In 1854, the federal government tried and convicted fugitive Anthony Burns, sending him back to slavery. Unfortunately for the slaveholders, the abolitionists happened to be holding their annual convention in Boston, where the trial was held. After an ax-wielding mob rushed the courthouse, Boston’s mayor put the city under martial law. And on the day of Burns’s rendition, 50,000 protesters lined the streets, as federal troops marched the hapless fugitive to the ship that would take him back to his master in Virginia. Chronicled at every step, the Via Dolorosa of Burns awakened and intensified opposition to slavery throughout the North. Boston’s Ralph Waldo Emerson expressed the feelings of many when he said of the Fugitive Slave Law: “I will not obey it, by God.’’

 

Hats off to Hirshman though. She may be wearing a historian’s button, but there’s an organizer’s heart beating deep behind her advice. She correctly couples the deportation threat for undocumented immigrants with fugitive slaves, and asks the question rhetorically, what abolitionists would do in this moment.

They would gather in huge numbers every time federal agents came for a Hispanic honors student. They would compel those agents to use force if they wanted to proceed. They would document every moment. And they would use the media — back then it was the penny press, the Twitter of its time — to spread the images everywhere. Every vulnerable dreamer should be carrying a cellphone with a number to text if the feds come.

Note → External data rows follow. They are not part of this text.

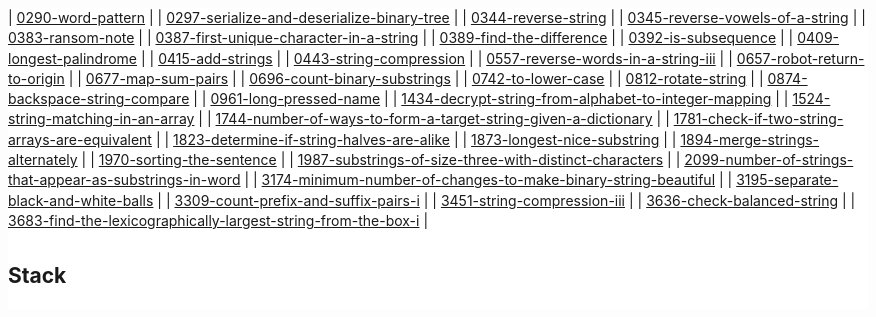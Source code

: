 | [0290-word-pattern](https://github.com/anu-304/Leetcode/tree/master/0290-word-pattern) |
| [0297-serialize-and-deserialize-binary-tree](https://github.com/anu-304/Leetcode/tree/master/0297-serialize-and-deserialize-binary-tree) |
| [0344-reverse-string](https://github.com/anu-304/Leetcode/tree/master/0344-reverse-string) |
| [0345-reverse-vowels-of-a-string](https://github.com/anu-304/Leetcode/tree/master/0345-reverse-vowels-of-a-string) |
| [0383-ransom-note](https://github.com/anu-304/Leetcode/tree/master/0383-ransom-note) |
| [0387-first-unique-character-in-a-string](https://github.com/anu-304/Leetcode/tree/master/0387-first-unique-character-in-a-string) |
| [0389-find-the-difference](https://github.com/anu-304/Leetcode/tree/master/0389-find-the-difference) |
| [0392-is-subsequence](https://github.com/anu-304/Leetcode/tree/master/0392-is-subsequence) |
| [0409-longest-palindrome](https://github.com/anu-304/Leetcode/tree/master/0409-longest-palindrome) |
| [0415-add-strings](https://github.com/anu-304/Leetcode/tree/master/0415-add-strings) |
| [0443-string-compression](https://github.com/anu-304/Leetcode/tree/master/0443-string-compression) |
| [0557-reverse-words-in-a-string-iii](https://github.com/anu-304/Leetcode/tree/master/0557-reverse-words-in-a-string-iii) |
| [0657-robot-return-to-origin](https://github.com/anu-304/Leetcode/tree/master/0657-robot-return-to-origin) |
| [0677-map-sum-pairs](https://github.com/anu-304/Leetcode/tree/master/0677-map-sum-pairs) |
| [0696-count-binary-substrings](https://github.com/anu-304/Leetcode/tree/master/0696-count-binary-substrings) |
| [0742-to-lower-case](https://github.com/anu-304/Leetcode/tree/master/0742-to-lower-case) |
| [0812-rotate-string](https://github.com/anu-304/Leetcode/tree/master/0812-rotate-string) |
| [0874-backspace-string-compare](https://github.com/anu-304/Leetcode/tree/master/0874-backspace-string-compare) |
| [0961-long-pressed-name](https://github.com/anu-304/Leetcode/tree/master/0961-long-pressed-name) |
| [1434-decrypt-string-from-alphabet-to-integer-mapping](https://github.com/anu-304/Leetcode/tree/master/1434-decrypt-string-from-alphabet-to-integer-mapping) |
| [1524-string-matching-in-an-array](https://github.com/anu-304/Leetcode/tree/master/1524-string-matching-in-an-array) |
| [1744-number-of-ways-to-form-a-target-string-given-a-dictionary](https://github.com/anu-304/Leetcode/tree/master/1744-number-of-ways-to-form-a-target-string-given-a-dictionary) |
| [1781-check-if-two-string-arrays-are-equivalent](https://github.com/anu-304/Leetcode/tree/master/1781-check-if-two-string-arrays-are-equivalent) |
| [1823-determine-if-string-halves-are-alike](https://github.com/anu-304/Leetcode/tree/master/1823-determine-if-string-halves-are-alike) |
| [1873-longest-nice-substring](https://github.com/anu-304/Leetcode/tree/master/1873-longest-nice-substring) |
| [1894-merge-strings-alternately](https://github.com/anu-304/Leetcode/tree/master/1894-merge-strings-alternately) |
| [1970-sorting-the-sentence](https://github.com/anu-304/Leetcode/tree/master/1970-sorting-the-sentence) |
| [1987-substrings-of-size-three-with-distinct-characters](https://github.com/anu-304/Leetcode/tree/master/1987-substrings-of-size-three-with-distinct-characters) |
| [2099-number-of-strings-that-appear-as-substrings-in-word](https://github.com/anu-304/Leetcode/tree/master/2099-number-of-strings-that-appear-as-substrings-in-word) |
| [3174-minimum-number-of-changes-to-make-binary-string-beautiful](https://github.com/anu-304/Leetcode/tree/master/3174-minimum-number-of-changes-to-make-binary-string-beautiful) |
| [3195-separate-black-and-white-balls](https://github.com/anu-304/Leetcode/tree/master/3195-separate-black-and-white-balls) |
| [3309-count-prefix-and-suffix-pairs-i](https://github.com/anu-304/Leetcode/tree/master/3309-count-prefix-and-suffix-pairs-i) |
| [3451-string-compression-iii](https://github.com/anu-304/Leetcode/tree/master/3451-string-compression-iii) |
| [3636-check-balanced-string](https://github.com/anu-304/Leetcode/tree/master/3636-check-balanced-string) |
| [3683-find-the-lexicographically-largest-string-from-the-box-i](https://github.com/anu-304/Leetcode/tree/master/3683-find-the-lexicographically-largest-string-from-the-box-i) |
## Stack
|  |
| ------- |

Hirshman argues along with all organizers, that tactics aren’t enough without building organizations and infrastructure or as she calls it “the time-intensive and expensive organizing that actually changes minds and behavior.” Hirshman reminds everyone that movements like these don’t spring up out of the imagination. Speaking of the abolitionists…

 

These groups were highly organized. They elected executive committees to run their affairs, dispatched speakers to spread the word and held annual conventions. They also had women’s auxiliaries; the gender divide sounds awful today, but the women were the heart of the movement. They held fairs to raise money and sell goods made without slave labor. Then they started going door to door with petitions. The pro-slavery Congress forbade them from delivering those petitions, but that didn’t matter. Each time a woman approached a neighbor about signing, she got a chance to publicize slavery’s cruelty.

 

Yes, you heard that right: door knocking, door knocking, and more door knocking. Door knocking as resistance. Hirshman even quotes Viridiana Hernandez, a board member of People United for Justice that led the campaign that successfully ousted Sheriff Joe Arpaio in Phoenix’s Maricopa County saying,

“This is about community organizing rather than electoral campaigning.”

There are lessons aplenty here, but most of them come down to resist, sure, whenever and wherever on all of the issues, but mainly it’s going to be about doing the hard work of community organizing and organizing, organizing, and organizing some more day after day in the coming years.

Special thanks to longtime reader, Jay Hessey, for sending me a link to the Hirshman piece in the Post.